WW: In your Green line you use upcycled fabrics, but you’ve also introduced upcycling into your couture line. What do you enjoy about the process of incorporating upcycled materials?
MS: I started collecting garments and vintage pieces when I was 13. It’s something I was enjoying when I was really young. I have a huge library of vintage garments, things that had no value to the eyes of my friends, for example.
When I was at school in Belgium, I started working with upcycling, but without knowing that it was called upcycling. I just thought it was nice to use things that are already there, to transform things that are already there. I think the future is about that. Not thinking, “What can I make new?” but “How can I make things better, or make them evolve to something else?”

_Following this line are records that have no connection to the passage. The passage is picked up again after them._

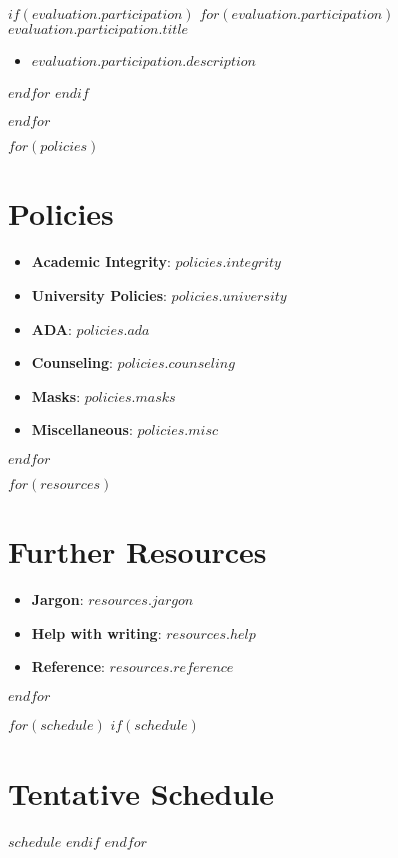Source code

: \documentclass[$fontsize$, letterpaper]{article}
\begin{document}
$if(evaluation.participation)$
  $for(evaluation.participation)$ 
    \textbf{$evaluation.participation.title$}
    \begin{itemize}[leftmargin=*]
    \item $evaluation.participation.description$ 
    \end{itemize}
  $endfor$
$endif$

$endfor$

$for(policies)$

\section*{Policies}
\begin{itemize}[leftmargin=*]
\item \textbf{Academic Integrity}: $policies.integrity$
\item \textbf{University Policies}: $policies.university$
\item \textbf{ADA}: $policies.ada$
\item \textbf{Counseling}: $policies.counseling$
\item \textbf{Masks}: $policies.masks$
\item \textbf{Miscellaneous}: $policies.misc$
\end{itemize}

$endfor$

$for(resources)$

\section*{Further Resources}
\begin{itemize}[leftmargin=*]
\item \textbf{Jargon}: $resources.jargon$
\item \textbf{Help with writing}: $resources.help$
\item \textbf{Reference}: $resources.reference$
\end{itemize}

$endfor$

$for(schedule)$
$if(schedule)$
\section*{Tentative Schedule}
$schedule$
$endif$
$endfor$
\end{document}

My first collection already had some pieces that were upcycled. And when I started my brand, I was thinking, “You can be courageous and want to work for your own brand for a long time.” This is what came clearly to me—that “You are good at transforming garments.” And this is how the Green line was created. And I’m really proud of it.
At the time when we started two years ago, no one was doing that. Not in production. The thing that is really new with us is not the concept of upcycling, but it’s the way that we are getting upcycled pieces into stores like Dover Street Market and Barneys and that every client can have unique pieces and at the same time some of our dresses are produced at a high quantity.

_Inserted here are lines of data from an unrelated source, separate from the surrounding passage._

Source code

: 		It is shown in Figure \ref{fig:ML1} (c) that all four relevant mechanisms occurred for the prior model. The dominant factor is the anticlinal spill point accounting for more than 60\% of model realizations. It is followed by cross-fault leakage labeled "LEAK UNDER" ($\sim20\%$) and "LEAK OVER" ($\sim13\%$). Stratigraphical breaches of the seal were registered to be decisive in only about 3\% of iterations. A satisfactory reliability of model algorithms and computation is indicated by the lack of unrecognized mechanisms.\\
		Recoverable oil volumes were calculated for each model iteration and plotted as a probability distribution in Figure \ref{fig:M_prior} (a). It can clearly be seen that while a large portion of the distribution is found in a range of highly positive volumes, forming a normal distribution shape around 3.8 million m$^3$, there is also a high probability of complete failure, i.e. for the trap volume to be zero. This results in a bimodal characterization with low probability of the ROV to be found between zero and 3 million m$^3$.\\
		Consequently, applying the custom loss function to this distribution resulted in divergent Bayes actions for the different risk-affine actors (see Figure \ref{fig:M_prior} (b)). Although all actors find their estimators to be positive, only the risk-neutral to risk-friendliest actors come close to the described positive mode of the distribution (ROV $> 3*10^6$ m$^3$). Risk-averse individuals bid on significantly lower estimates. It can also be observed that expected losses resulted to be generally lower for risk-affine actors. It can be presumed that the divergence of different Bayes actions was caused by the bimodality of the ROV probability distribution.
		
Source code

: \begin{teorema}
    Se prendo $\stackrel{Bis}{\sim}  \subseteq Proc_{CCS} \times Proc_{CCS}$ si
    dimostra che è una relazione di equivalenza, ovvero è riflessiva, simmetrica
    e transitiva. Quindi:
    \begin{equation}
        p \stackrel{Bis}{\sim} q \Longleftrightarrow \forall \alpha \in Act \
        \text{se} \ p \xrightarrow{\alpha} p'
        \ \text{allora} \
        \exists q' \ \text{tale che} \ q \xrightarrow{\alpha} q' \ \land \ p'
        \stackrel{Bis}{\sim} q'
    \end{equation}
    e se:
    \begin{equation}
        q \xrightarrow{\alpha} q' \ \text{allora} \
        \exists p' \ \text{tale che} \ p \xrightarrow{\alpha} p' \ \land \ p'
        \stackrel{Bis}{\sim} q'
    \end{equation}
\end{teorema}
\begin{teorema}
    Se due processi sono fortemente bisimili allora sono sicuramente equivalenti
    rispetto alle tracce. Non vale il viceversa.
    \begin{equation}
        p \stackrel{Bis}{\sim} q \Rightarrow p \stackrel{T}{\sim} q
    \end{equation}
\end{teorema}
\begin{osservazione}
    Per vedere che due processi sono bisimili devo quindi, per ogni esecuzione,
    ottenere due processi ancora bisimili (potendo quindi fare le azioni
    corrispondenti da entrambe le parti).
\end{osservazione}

WW: Is there a message you want to convey with this approach?
MS: I’m just doing things that feel right. It’s quite instinctive. And that has an impact. I would be ashamed if my brand made something and in six months we threw it away. I’m trying to never be satisfied, to always evolve with the times and things that we need. This is my message, in a way—don’t think you know everything, search all the time. It’s a constant evolution. There’s always another step. Every month you find new techniques to make things in a better and more sustainable way.
To give you an example, for the Green line, we are trying to have some part of the process made here in house. And by having it in house, we basically need no trucks, no planes; we just do it here. We clean here, we dye here, and then we sell it here, reducing our carbon footprint.
WW: What do you think about the way your crescent moon print has been so embraced?
MS: I meant it like that. I meant it as a logo for everyone, in which everyone can recognize himself without boundaries.
WW: What is the responsibility of the designer today?
MS: I will say that we have a lot of responsibility, not only as the designer. I also consider myself a businessperson. I’m building a whole company from scratch. I have to think about how much I’m going to sell and where, and with which material, and in which country.
We have a lot of responsibility in changing things and in making things. There are many brands today. So why will people choose you?